DATA
^^^^

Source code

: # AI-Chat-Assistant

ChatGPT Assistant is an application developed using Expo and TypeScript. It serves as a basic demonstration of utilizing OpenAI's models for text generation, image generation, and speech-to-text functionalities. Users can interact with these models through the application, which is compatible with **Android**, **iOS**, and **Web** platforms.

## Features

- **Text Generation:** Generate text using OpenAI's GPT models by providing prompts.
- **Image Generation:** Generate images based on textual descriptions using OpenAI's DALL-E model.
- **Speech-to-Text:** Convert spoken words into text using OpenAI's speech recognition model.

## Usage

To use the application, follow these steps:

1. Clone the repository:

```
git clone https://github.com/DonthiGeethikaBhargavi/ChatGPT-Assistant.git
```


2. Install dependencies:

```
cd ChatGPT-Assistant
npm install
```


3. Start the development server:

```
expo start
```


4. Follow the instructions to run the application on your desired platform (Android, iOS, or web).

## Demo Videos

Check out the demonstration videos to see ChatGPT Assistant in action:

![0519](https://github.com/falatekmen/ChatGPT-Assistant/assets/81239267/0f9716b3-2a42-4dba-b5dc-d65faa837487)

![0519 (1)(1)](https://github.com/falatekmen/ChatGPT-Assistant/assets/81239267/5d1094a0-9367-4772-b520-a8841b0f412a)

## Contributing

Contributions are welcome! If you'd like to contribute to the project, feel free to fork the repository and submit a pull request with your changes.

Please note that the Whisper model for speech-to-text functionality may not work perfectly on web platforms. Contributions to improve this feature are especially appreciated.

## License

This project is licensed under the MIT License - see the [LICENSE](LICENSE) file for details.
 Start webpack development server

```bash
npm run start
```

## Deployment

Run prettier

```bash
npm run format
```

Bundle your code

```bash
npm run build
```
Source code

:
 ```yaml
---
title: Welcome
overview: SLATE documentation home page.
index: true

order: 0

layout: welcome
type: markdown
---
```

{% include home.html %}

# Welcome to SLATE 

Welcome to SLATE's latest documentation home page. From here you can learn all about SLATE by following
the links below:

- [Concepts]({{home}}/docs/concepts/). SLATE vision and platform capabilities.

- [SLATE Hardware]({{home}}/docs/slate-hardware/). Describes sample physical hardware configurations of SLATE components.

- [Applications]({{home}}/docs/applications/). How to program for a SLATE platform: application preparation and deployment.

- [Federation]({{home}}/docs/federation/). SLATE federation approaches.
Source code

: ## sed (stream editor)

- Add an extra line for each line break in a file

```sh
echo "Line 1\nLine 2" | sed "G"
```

^^^^

WHAT THE EXERCISE ASKS
Copy out, from the listing above, every line that contains the string "https".

SOLUTION TO THIS TASK
git clone https://github.com/DonthiGeethikaBhargavi/ChatGPT-Assistant.git
![0519](https://github.com/falatekmen/ChatGPT-Assistant/assets/81239267/0f9716b3-2a42-4dba-b5dc-d65faa837487)
![0519 (1)(1)](https://github.com/falatekmen/ChatGPT-Assistant/assets/81239267/5d1094a0-9367-4772-b520-a8841b0f412a)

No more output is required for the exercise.